Country Joe and the Fish were originally formed in 1965 by Country Joe McDonald and Barry Melton as an acoustic folk/jugband duo. This embryonic version of the group, supplemented by Carl Shrager, Bill Steele and Mike Beardslee, recorded an initial EP in September of that year which was released as a "talking issue" of Rag Baby magazine a month later. The EP featured early versions of "I-Feel-Like-I'm-Fixin-to-Die Rag" and "Superbird", both of which would be re-recorded for the first two albums, along with two Peter King tracks. By January 1966 the group had expanded into a semi-electric six-piece, with the transition to a fully electric rock band happening after several members attended a Paul Butterfield Blues Band and Jefferson Airplane show at UC Berkeley on April 16. On June 6, this version of the group cut a self-titled second EP at Berkeley's Sierra Sound Laboratories; released that July, it featured three songs ("Section 43", "Thing Called Love", and "Bass Strings"), all of which would be re-recorded for the debut album. The EP was pressed four times and proved very popular, which resulted in record company attention; in early November 1966 the group were set to record a third EP when they were discovered and signed to Vanguard records by producer Samuel Charters.

==Songs and recording==

In late November 1966 the group began trial recordings for the album at Sierra Sound Laboratories, but clashes between Joe and drummer John Francis Gunning led to the latter's abrupt firing. His replacement, Gary "Chicken" Hirsh, joined the group in time for an extended period of rehearsals at The Barn in the Santa Cruz Mountains in the weeks before Christmas 1966, where the new lineup gelled.

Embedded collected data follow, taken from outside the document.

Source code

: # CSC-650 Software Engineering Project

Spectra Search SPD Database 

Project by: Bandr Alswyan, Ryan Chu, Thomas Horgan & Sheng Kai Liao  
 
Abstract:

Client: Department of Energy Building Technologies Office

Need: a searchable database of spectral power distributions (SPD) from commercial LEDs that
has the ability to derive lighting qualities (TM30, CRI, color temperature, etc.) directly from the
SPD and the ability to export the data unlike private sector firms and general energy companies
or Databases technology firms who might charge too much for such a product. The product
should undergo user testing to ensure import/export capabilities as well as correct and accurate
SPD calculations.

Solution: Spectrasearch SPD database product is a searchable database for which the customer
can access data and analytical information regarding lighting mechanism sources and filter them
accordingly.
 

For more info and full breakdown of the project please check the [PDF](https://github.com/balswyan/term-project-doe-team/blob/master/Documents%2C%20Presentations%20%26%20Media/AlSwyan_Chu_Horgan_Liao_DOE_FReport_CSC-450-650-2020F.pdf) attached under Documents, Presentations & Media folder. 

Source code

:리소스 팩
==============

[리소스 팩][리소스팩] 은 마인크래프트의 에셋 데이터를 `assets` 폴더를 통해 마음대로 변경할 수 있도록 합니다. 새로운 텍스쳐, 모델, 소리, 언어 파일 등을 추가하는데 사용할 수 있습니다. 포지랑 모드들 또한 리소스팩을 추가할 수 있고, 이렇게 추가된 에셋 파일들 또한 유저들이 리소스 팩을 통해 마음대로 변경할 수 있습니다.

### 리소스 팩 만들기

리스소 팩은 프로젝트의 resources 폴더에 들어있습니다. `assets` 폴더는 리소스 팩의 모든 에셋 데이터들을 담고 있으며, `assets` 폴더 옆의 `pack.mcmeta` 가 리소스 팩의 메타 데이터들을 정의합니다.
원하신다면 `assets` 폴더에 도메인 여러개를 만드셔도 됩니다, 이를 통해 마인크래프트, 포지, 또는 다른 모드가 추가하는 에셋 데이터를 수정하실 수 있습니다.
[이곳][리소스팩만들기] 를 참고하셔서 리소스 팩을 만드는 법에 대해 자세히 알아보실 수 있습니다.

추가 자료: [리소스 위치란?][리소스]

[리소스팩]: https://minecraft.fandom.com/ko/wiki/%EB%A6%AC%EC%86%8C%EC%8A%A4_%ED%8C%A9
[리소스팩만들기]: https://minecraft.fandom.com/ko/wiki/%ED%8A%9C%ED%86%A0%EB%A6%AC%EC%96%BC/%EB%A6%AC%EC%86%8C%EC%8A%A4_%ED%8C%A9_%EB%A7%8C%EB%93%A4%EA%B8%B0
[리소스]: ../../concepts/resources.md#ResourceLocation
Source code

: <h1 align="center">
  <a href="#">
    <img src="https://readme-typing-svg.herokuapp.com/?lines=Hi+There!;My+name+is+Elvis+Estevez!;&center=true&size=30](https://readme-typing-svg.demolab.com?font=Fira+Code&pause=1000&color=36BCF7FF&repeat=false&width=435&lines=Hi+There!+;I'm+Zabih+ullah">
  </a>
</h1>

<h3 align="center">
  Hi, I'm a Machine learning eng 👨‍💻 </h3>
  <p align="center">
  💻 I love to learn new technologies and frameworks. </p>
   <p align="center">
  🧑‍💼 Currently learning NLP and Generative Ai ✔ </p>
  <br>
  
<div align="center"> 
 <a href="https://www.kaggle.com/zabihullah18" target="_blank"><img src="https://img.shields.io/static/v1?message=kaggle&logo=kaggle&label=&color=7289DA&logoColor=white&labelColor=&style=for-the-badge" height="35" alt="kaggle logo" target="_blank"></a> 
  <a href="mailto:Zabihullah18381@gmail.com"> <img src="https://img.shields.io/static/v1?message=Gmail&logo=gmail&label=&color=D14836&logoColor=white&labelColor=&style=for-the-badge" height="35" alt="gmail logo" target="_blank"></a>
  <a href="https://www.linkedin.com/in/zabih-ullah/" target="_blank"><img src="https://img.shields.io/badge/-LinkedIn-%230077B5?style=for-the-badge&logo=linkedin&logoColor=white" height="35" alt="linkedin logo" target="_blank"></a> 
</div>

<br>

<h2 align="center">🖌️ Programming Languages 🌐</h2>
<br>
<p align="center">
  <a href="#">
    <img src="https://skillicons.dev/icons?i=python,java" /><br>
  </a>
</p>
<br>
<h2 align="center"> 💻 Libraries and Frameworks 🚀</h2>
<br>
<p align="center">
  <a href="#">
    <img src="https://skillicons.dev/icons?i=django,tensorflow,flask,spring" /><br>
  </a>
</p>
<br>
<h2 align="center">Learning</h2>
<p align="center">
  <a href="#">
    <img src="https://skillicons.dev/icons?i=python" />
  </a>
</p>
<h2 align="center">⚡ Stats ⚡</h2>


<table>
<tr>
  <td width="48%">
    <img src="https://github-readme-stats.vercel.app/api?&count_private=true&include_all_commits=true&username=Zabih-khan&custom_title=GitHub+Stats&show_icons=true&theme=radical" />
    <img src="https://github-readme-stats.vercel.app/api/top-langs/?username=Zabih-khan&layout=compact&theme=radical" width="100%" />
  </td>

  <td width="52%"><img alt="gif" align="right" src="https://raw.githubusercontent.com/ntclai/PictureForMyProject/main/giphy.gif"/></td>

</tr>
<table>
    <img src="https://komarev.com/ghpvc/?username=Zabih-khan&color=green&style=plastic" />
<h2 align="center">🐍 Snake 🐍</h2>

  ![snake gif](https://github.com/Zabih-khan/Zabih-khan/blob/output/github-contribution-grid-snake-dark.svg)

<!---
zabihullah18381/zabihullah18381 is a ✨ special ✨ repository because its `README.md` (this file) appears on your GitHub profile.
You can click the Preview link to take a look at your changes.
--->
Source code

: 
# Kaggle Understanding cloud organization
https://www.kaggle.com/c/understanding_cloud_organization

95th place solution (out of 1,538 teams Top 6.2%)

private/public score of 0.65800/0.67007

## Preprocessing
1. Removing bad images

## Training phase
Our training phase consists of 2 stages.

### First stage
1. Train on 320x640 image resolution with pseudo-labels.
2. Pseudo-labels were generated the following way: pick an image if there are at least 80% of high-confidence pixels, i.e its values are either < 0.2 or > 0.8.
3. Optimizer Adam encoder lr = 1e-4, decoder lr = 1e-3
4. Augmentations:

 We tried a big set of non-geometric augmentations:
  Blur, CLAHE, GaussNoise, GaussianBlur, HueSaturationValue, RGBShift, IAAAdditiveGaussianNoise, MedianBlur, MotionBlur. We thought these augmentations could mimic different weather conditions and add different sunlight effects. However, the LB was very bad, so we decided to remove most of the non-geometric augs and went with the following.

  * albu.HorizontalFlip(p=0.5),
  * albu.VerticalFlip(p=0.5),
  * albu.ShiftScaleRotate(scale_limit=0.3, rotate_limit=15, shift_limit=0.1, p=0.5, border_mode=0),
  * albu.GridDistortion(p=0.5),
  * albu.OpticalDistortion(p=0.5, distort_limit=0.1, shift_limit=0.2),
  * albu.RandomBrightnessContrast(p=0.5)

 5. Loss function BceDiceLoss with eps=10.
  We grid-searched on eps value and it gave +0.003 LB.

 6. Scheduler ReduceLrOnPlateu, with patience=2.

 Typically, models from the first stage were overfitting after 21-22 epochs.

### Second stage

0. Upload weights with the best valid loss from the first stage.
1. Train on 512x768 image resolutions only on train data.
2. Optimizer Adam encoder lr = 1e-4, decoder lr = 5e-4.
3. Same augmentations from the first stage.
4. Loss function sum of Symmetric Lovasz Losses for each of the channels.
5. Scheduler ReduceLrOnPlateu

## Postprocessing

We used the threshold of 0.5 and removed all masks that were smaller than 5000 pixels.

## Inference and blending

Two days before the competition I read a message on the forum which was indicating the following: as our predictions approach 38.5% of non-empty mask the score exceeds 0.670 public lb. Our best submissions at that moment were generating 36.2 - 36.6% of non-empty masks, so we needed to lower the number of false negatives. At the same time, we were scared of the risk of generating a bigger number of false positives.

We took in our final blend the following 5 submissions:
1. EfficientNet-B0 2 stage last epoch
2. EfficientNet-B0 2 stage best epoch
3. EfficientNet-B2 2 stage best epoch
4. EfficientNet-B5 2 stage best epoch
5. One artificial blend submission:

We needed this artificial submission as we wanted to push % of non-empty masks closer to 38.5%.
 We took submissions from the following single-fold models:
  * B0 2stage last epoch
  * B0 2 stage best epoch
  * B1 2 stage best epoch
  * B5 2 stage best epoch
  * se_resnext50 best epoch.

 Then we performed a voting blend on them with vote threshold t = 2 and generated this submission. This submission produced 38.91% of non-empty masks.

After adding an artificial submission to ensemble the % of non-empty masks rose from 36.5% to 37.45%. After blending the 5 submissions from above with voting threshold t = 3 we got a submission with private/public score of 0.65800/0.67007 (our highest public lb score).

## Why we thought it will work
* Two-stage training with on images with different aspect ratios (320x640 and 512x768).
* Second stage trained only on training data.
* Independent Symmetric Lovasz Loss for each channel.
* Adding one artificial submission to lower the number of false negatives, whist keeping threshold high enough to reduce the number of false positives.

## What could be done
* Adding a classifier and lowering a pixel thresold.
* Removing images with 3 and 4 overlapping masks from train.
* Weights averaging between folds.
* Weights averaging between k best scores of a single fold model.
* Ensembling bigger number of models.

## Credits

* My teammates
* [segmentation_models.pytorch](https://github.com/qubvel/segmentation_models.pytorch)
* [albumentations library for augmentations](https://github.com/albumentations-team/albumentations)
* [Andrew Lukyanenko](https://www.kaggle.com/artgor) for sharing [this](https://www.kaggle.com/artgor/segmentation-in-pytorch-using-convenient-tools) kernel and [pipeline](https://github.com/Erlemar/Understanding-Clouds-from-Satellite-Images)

Recording sessions for the album proper took place on four-track machines during the first week of February 1967 at Sierra Sound, produced by Charters. The instrumental backings to the songs were largely played live in the studio, with Joe's later vocal overdubs recorded with the lights out due to his self-consciousness at having the others look at him while singing.

The first songs recorded on February 1 were "Not So Sweet Martha Lorraine", chosen as the lead single that April, and "Bass Strings", which had originally appeared on the second EP. According to Joe, the subject of "Lorraine" was a compendium of several different women although he professed to not particularly like the song, and wondered how it became popular. The group were nervous to sing "Bass Strings" as the lyrics admitted they all smoked marijuana, which was a felony at the time. In the song Joe urges his pals to "pass that reefer round," and at the end of the track Joe can be heard whispering the letters "L-S-D".

On February 2, "Porpoise Mouth" (known as "Happiness Is A Porpoise Mouth" on the stereo pressing) and "The Masked Marauder" were committed to tape. Of the former, Joe stated "It was shocking to write about an erection, and I couldn't believe that I'd actually done that and sung it. The song was clever in the way that it shifts from 3/4 to 6/8." "The Masked Marauder" is a multi-sectional instrumental which was the newest thing written for the album, developed during the December 1966 Barn rehearsals. The next day, "Death Sound" (known as "Death Sound Blues" on the stereo pressing), "Love" and "Grace" were tackled. "Death Sound" was one of the earliest songs penned, an acid-blues number with dark themes of death. "Love" had been another early song written by the whole band and recorded for the self-titled second EP as "Thing Called Love", although it appears here in a faster rearrangement with a soul backbeat and lead vocal by Melton. "Grace" was Joe's ode to Grace Slick, the lead singer of Jefferson Airplane.Joe had met her while she was in her earlier band, the Great Society, and wanted to give her better material to sing. The song was influenced by Japanese music and employed a number of sonic additions including bells, chimes, water sound effects, and increasing echo delay, getting slower as it progresses.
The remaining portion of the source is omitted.